Data to use:

********************

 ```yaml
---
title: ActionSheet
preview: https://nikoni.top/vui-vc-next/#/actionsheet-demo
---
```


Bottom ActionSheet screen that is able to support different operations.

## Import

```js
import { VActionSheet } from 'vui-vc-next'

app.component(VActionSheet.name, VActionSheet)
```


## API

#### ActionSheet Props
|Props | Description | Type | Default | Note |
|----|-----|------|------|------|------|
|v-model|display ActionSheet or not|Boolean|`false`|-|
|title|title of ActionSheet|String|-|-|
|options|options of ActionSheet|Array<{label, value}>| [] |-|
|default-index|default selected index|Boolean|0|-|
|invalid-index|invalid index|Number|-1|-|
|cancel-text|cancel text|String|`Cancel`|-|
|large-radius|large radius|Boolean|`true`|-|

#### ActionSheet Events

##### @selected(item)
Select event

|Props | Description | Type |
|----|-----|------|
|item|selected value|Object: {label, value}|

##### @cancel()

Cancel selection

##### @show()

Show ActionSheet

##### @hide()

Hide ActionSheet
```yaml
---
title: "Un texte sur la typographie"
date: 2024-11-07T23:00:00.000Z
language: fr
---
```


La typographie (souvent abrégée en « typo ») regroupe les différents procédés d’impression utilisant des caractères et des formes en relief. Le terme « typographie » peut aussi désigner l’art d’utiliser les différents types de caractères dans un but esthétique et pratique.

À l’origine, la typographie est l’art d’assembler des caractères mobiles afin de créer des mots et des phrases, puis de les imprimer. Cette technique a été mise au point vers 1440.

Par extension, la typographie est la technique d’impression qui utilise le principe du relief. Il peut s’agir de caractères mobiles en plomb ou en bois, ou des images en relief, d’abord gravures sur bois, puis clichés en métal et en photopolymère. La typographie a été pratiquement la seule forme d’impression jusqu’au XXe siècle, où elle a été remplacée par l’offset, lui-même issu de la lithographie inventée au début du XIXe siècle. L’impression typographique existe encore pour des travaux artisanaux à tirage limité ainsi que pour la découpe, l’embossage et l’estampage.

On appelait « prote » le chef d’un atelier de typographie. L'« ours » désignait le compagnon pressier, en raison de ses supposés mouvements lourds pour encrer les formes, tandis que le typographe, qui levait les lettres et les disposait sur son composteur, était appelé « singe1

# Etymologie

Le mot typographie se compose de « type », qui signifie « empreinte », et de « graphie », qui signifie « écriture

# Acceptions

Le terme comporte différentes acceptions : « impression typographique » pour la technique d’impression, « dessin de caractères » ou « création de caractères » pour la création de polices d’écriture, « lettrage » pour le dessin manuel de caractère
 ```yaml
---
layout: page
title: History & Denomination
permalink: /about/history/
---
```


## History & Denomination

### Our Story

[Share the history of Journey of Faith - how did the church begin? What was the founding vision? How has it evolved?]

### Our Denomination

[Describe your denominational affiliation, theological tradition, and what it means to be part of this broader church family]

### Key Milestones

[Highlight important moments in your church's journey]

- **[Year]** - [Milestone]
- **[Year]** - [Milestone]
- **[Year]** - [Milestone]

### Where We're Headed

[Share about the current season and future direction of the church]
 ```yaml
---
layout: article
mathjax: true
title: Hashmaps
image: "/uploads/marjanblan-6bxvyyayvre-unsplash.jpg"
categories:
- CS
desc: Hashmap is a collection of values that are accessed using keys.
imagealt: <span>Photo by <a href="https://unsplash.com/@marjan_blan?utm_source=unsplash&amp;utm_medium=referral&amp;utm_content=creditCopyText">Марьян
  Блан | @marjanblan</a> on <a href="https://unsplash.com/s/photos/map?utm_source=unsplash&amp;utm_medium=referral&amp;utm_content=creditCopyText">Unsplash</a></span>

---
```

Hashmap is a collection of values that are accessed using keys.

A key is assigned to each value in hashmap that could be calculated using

********************

Your assignment:
Each line above that includes "marjanblan" should be shown.

Result for this task:
image: "/uploads/marjanblan-6bxvyyayvre-unsplash.jpg"
  Блан | @marjanblan</a> on <a href="https://unsplash.com/s/photos/map?utm_source=unsplash&amp;utm_medium=referral&amp;utm_content=creditCopyText">Unsplash</a></span>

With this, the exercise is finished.